**Dataset entries:**
########################################
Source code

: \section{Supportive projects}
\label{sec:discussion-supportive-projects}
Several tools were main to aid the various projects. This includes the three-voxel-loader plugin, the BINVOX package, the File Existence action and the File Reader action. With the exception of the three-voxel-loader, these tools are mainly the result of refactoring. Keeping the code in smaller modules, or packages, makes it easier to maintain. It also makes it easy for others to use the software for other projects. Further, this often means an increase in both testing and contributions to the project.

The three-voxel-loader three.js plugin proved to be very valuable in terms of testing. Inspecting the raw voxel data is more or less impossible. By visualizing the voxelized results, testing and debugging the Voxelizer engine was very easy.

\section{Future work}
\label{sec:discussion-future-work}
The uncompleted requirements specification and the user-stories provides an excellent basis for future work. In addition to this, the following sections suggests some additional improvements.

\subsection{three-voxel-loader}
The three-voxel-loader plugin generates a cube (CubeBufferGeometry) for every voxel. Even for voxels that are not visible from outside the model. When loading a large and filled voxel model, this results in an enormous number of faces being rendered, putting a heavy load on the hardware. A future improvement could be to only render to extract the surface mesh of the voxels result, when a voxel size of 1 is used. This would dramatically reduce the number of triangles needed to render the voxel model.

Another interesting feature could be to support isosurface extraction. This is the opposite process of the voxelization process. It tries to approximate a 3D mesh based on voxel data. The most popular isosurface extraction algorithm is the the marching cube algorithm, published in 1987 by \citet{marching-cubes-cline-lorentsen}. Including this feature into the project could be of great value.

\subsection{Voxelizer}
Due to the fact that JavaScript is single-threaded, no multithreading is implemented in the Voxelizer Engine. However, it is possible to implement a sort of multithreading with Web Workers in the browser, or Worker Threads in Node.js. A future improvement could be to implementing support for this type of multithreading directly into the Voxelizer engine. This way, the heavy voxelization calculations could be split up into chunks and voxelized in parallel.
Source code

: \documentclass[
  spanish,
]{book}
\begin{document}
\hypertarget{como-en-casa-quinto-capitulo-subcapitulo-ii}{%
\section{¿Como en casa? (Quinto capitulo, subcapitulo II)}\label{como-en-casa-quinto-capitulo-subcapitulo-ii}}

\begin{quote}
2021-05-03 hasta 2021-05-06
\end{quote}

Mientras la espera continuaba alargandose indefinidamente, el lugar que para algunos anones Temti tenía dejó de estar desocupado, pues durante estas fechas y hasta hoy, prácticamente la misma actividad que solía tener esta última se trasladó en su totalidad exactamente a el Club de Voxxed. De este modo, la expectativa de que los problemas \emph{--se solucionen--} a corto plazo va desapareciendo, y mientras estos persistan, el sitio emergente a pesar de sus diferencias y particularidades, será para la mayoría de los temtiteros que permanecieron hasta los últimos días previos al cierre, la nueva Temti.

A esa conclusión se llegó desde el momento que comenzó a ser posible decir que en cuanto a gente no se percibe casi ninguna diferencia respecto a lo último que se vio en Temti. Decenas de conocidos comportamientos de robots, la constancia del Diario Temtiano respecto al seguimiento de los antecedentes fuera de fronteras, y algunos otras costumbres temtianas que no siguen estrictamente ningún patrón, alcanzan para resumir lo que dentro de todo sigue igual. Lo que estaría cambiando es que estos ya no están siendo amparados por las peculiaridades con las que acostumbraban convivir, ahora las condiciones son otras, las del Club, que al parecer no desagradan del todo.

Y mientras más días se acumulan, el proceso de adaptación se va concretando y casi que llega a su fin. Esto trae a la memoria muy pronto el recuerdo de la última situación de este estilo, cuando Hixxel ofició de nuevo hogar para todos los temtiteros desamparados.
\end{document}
########################################
Your answer should be the records above, set down exactly.

Source code

: \section{Supportive projects}
\label{sec:discussion-supportive-projects}
Several tools were main to aid the various projects. This includes the three-voxel-loader plugin, the BINVOX package, the File Existence action and the File Reader action. With the exception of the three-voxel-loader, these tools are mainly the result of refactoring. Keeping the code in smaller modules, or packages, makes it easier to maintain. It also makes it easy for others to use the software for other projects. Further, this often means an increase in both testing and contributions to the project.

The three-voxel-loader three.js plugin proved to be very valuable in terms of testing. Inspecting the raw voxel data is more or less impossible. By visualizing the voxelized results, testing and debugging the Voxelizer engine was very easy.

\section{Future work}
\label{sec:discussion-future-work}
The uncompleted requirements specification and the user-stories provides an excellent basis for future work. In addition to this, the following sections suggests some additional improvements.

\subsection{three-voxel-loader}
The three-voxel-loader plugin generates a cube (CubeBufferGeometry) for every voxel. Even for voxels that are not visible from outside the model. When loading a large and filled voxel model, this results in an enormous number of faces being rendered, putting a heavy load on the hardware. A future improvement could be to only render to extract the surface mesh of the voxels result, when a voxel size of 1 is used. This would dramatically reduce the number of triangles needed to render the voxel model.

Another interesting feature could be to support isosurface extraction. This is the opposite process of the voxelization process. It tries to approximate a 3D mesh based on voxel data. The most popular isosurface extraction algorithm is the the marching cube algorithm, published in 1987 by \citet{marching-cubes-cline-lorentsen}. Including this feature into the project could be of great value.

\subsection{Voxelizer}
Due to the fact that JavaScript is single-threaded, no multithreading is implemented in the Voxelizer Engine. However, it is possible to implement a sort of multithreading with Web Workers in the browser, or Worker Threads in Node.js. A future improvement could be to implementing support for this type of multithreading directly into the Voxelizer engine. This way, the heavy voxelization calculations could be split up into chunks and voxelized in parallel.
Source code

: \documentclass[
  spanish,
]{book}
\begin{document}
\hypertarget{como-en-casa-quinto-capitulo-subcapitulo-ii}{%
\section{¿Como en casa? (Quinto capitulo, subcapitulo II)}\label{como-en-casa-quinto-capitulo-subcapitulo-ii}}

\begin{quote}
2021-05-03 hasta 2021-05-06
\end{quote}

Mientras la espera continuaba alargandose indefinidamente, el lugar que para algunos anones Temti tenía dejó de estar desocupado, pues durante estas fechas y hasta hoy, prácticamente la misma actividad que solía tener esta última se trasladó en su totalidad exactamente a el Club de Voxxed. De este modo, la expectativa de que los problemas \emph{--se solucionen--} a corto plazo va desapareciendo, y mientras estos persistan, el sitio emergente a pesar de sus diferencias y particularidades, será para la mayoría de los temtiteros que permanecieron hasta los últimos días previos al cierre, la nueva Temti.

A esa conclusión se llegó desde el momento que comenzó a ser posible decir que en cuanto a gente no se percibe casi ninguna diferencia respecto a lo último que se vio en Temti. Decenas de conocidos comportamientos de robots, la constancia del Diario Temtiano respecto al seguimiento de los antecedentes fuera de fronteras, y algunos otras costumbres temtianas que no siguen estrictamente ningún patrón, alcanzan para resumir lo que dentro de todo sigue igual. Lo que estaría cambiando es que estos ya no están siendo amparados por las peculiaridades con las que acostumbraban convivir, ahora las condiciones son otras, las del Club, que al parecer no desagradan del todo.

Y mientras más días se acumulan, el proceso de adaptación se va concretando y casi que llega a su fin. Esto trae a la memoria muy pronto el recuerdo de la última situación de este estilo, cuando Hixxel ofició de nuevo hogar para todos los temtiteros desamparados.
\end{document}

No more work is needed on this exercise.